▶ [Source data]
_ _ _ _ _ _ _
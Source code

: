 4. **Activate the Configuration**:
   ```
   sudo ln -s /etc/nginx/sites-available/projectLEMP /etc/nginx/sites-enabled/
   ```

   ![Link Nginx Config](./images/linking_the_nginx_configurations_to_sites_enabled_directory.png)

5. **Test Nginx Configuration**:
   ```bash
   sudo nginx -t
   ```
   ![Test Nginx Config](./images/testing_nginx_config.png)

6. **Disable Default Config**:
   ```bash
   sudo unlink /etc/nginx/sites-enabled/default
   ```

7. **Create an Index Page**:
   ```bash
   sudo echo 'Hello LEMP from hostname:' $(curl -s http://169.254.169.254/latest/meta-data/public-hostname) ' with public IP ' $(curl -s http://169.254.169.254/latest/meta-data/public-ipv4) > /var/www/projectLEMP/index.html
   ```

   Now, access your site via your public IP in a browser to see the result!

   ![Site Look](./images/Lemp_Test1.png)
_ _ _ _ _ _ _
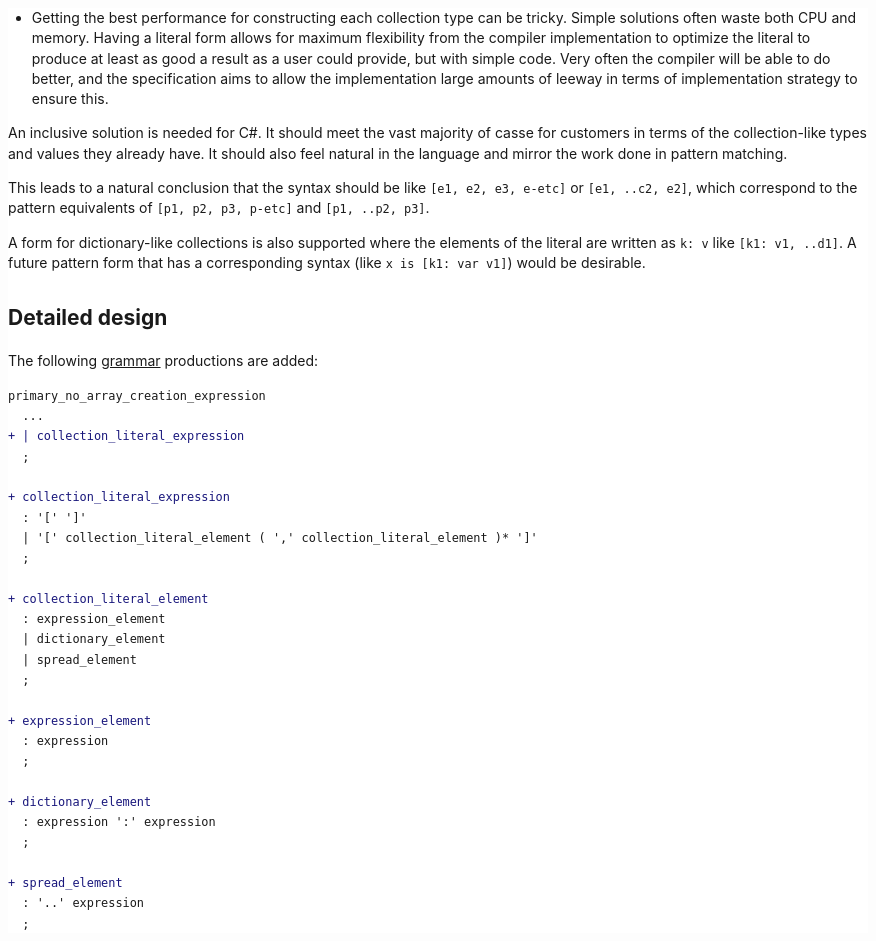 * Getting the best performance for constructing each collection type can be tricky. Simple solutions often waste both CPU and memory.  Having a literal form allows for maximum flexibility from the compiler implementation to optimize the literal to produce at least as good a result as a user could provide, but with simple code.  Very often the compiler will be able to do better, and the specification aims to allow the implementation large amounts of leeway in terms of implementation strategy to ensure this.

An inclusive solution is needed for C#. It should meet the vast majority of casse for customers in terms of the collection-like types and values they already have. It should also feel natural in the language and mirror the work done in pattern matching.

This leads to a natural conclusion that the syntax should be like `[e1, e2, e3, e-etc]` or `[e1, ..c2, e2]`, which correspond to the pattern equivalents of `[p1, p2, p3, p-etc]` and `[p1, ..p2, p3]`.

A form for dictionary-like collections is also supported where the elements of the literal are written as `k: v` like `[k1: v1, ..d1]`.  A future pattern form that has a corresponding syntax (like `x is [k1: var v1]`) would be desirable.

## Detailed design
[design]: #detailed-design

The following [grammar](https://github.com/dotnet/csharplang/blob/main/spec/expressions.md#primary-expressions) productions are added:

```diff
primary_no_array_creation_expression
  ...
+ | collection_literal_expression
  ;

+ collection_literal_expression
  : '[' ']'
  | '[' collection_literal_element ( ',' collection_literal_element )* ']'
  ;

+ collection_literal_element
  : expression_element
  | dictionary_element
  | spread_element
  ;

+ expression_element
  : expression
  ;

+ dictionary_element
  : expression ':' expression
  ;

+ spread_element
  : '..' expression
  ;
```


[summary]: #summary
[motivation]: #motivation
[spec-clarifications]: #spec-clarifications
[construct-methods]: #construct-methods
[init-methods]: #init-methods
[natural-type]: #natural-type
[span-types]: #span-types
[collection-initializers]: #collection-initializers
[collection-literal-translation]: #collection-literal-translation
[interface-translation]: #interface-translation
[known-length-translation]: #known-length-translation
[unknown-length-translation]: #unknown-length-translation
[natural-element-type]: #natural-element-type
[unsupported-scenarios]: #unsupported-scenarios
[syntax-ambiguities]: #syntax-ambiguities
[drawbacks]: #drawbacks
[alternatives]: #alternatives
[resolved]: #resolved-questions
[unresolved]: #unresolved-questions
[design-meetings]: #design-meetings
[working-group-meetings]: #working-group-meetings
_ _ _ _ _ _ _
▶ [Problem]
Please copy every line in the entries where "translation" appears.

▶ [Answer to this exercise]
[collection-literal-translation]: #collection-literal-translation
[interface-translation]: #interface-translation
[known-length-translation]: #known-length-translation
[unknown-length-translation]: #unknown-length-translation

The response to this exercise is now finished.